FIG. 18L depicts a perspective view of a seventeenth polarization rotating layer antenna element comprised of two split-ring conducting layers in accordance with an illustrative embodiment.

FIG. 18M depicts a perspective view of an eighteenth polarization rotating layer antenna element comprised of two E-shaped resonator conducting layers in accordance with an illustrative embodiment.

FIG. 18N depicts a perspective view of a nineteenth polarization rotating layer antenna element comprised of two rectangular slot array conducting layers in accordance with an illustrative embodiment.

DETAILED DESCRIPTION

Referring to FIG. 1, a side view of a transceiver system 100 is shown in accordance with an illustrative embodiment. Transceiver system 100 may include a transceiver antenna 102, a phased array antenna 104, and a switch controller 108. Transceiver system 100 may act as a transmitter and/or a receiver of analog or digital signals and need not necessarily support both transmission and reception of signals to/from phased array antenna 104. Phased array antenna 104 includes a plurality of polarization rotating antenna elements.

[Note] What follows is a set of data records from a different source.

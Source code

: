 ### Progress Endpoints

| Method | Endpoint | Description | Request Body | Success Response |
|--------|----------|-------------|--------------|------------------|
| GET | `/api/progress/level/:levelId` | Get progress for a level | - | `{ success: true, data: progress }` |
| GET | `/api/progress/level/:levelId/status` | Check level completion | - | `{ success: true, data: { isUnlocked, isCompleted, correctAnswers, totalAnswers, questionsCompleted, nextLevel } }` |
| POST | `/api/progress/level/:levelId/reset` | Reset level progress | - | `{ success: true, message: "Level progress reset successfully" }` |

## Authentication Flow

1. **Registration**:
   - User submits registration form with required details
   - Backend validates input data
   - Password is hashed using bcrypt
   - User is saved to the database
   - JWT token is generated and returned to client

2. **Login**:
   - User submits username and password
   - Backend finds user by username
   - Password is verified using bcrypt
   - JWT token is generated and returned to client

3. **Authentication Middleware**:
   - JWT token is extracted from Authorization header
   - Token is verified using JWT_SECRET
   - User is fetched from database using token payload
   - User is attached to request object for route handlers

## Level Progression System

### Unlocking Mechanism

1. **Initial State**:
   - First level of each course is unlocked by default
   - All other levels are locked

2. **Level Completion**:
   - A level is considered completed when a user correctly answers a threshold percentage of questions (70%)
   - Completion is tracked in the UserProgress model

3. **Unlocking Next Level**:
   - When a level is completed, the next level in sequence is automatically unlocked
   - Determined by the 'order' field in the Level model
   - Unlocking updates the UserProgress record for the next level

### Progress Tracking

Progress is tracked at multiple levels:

Transceiver antenna 102 may be a dipole antenna, a monopole antenna, a helical antenna, a microstrip antenna, a patch antenna, a fractal antenna, a feed horn, a slot antenna, an end fire antenna, a parabolic antenna, double ridge horn antenna etc. Transceiver antenna 102 is positioned a focal distance 109, fa, from a back face of the plurality of polarization rotating antenna elements that is closest to transceiver antenna 102.

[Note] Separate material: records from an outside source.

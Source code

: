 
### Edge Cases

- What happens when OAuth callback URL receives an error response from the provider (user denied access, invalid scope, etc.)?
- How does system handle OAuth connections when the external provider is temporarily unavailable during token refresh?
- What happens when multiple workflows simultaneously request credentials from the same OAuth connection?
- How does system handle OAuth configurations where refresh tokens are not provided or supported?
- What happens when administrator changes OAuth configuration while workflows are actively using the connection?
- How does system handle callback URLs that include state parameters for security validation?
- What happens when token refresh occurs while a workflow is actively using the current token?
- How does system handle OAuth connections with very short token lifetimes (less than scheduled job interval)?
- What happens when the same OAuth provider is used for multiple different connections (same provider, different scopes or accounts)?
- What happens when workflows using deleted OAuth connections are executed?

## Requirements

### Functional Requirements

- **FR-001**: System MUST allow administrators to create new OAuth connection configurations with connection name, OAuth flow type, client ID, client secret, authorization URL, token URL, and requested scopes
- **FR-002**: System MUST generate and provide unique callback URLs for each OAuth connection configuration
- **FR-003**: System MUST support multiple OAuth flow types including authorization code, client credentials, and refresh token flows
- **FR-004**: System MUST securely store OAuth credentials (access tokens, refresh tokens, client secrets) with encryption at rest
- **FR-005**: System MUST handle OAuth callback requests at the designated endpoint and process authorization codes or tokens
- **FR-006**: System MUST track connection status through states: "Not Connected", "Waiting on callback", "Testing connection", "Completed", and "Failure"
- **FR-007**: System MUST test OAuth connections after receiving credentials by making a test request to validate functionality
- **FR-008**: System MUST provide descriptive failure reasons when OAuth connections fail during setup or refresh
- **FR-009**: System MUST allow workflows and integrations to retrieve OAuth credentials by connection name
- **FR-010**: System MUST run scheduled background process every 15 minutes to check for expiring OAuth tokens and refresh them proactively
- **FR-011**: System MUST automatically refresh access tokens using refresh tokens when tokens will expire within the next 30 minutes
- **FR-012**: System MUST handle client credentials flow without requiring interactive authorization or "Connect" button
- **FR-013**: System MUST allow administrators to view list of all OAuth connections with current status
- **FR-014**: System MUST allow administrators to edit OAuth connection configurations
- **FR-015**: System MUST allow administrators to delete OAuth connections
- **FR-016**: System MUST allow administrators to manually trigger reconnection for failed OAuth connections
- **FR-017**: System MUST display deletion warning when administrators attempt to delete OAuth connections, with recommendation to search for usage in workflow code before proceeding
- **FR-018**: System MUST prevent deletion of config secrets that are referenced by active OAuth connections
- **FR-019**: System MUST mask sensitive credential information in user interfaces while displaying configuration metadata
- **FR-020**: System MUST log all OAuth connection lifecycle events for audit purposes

In the illustrative embodiment, transceiver antenna 102 radiates an electromagnetic wave 113 towards the back face of phased array antenna 104. Each polarization rotating antenna element 106 of the plurality of polarization rotating antenna elements rotates the incoming electromagnetic wave by either +90° or −90° dependent on a pair of switch states of a polarization rotating element 202 (shown referring to FIG. 2) of each polarization rotating antenna element 106. Each polarization rotating antenna element 106 of the plurality of polarization rotating antenna elements may be connected to switch controller 108 that controls a switch state of each polarization rotating element 202 of each polarization rotating element to electronically steer a primary beam 116 radiated from phased array antenna 104.

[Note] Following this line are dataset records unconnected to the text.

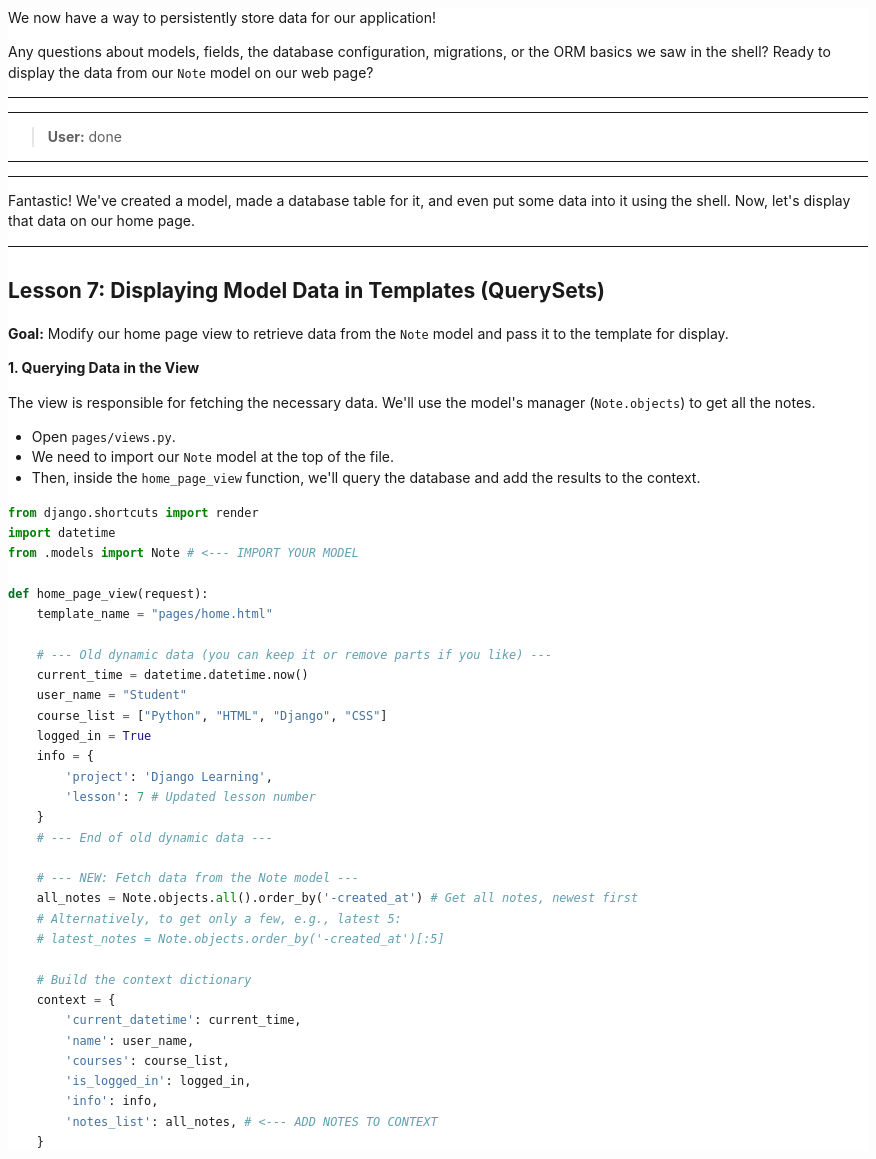 We now have a way to persistently store data for our application!

Any questions about models, fields, the database configuration, migrations, or the ORM basics we saw in the shell? Ready to display the data from our `Note` model on our web page?

---
---
> **User:** done
---
---

Fantastic! We've created a model, made a database table for it, and even put some data into it using the shell. Now, let's display that data on our home page.

---

## **Lesson 7: Displaying Model Data in Templates (QuerySets)**

**Goal:** Modify our home page view to retrieve data from the `Note` model and pass it to the template for display.

**1. Querying Data in the View**

The view is responsible for fetching the necessary data. We'll use the model's manager (`Note.objects`) to get all the notes.

*   Open `pages/views.py`.
*   We need to import our `Note` model at the top of the file.
*   Then, inside the `home_page_view` function, we'll query the database and add the results to the context.

```python
from django.shortcuts import render
import datetime
from .models import Note # <--- IMPORT YOUR MODEL

def home_page_view(request):
    template_name = "pages/home.html"

    # --- Old dynamic data (you can keep it or remove parts if you like) ---
    current_time = datetime.datetime.now()
    user_name = "Student"
    course_list = ["Python", "HTML", "Django", "CSS"]
    logged_in = True
    info = {
        'project': 'Django Learning',
        'lesson': 7 # Updated lesson number
    }
    # --- End of old dynamic data ---

    # --- NEW: Fetch data from the Note model ---
    all_notes = Note.objects.all().order_by('-created_at') # Get all notes, newest first
    # Alternatively, to get only a few, e.g., latest 5:
    # latest_notes = Note.objects.order_by('-created_at')[:5]

    # Build the context dictionary
    context = {
        'current_datetime': current_time,
        'name': user_name,
        'courses': course_list,
        'is_logged_in': logged_in,
        'info': info,
        'notes_list': all_notes, # <--- ADD NOTES TO CONTEXT
    }

```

The plurality of polarization rotating antenna elements is arranged to form phased array antenna 104. For example, a front of phased array antenna 104 may be arranged to form a one-dimensional (1D) or a two-dimensional (2D) array of the plurality of polarization rotating antenna elements. The plurality of polarization rotating antenna elements may form variously shaped apertures including circular, rectangular, square, elliptical, etc. The plurality of polarization rotating antenna elements can include any number of polarization rotating antenna elements.

Phased array antenna 104 can electronically change a pointing direction of primary beam 116 by changing a phase shift of the electric field output E^out from each polarization rotating antenna element 106 relative to an electric field input E^inc to each polarization rotating antenna element 106 under control of switch controller 108. For example, a portion of the electric field input E^inc from transceiver antenna 102 having a radiating direction 110 is received by and radiated individually from each polarization rotating antenna element 106. For example, a first electromagnetic field output 112 is shown radiated from an illustrative polarization rotating antenna element 106. A boresight axis direction 114 is defined relative to a center of phased array antenna 104 and represents a zero-degree steering angle θ of primary beam 116. Switch controller 108 thereby electronically steers primary beam 116 to different directions without moving any of the plurality of polarization rotating antenna elements or phased array antenna 104.

The electromagnetic energy associated with the electrical energy field input E^inc from transceiver 102 is fed to each polarization rotating antenna element 106 of the plurality of polarization rotating antenna elements through free space in the illustrative embodiment though other types of feeds may be used in alternative embodiments. Based on the selected pointing direction of primary beam 116, switch controller 108 defines a phase shift value to be generated by each polarization rotating antenna element 106 of the plurality of polarization rotating antenna elements. Each polarization rotating antenna element 106 provides 1-bit phase quantization as discussed further below so that each polarization rotating antenna element 106 acts as a 1-bit phase shifter.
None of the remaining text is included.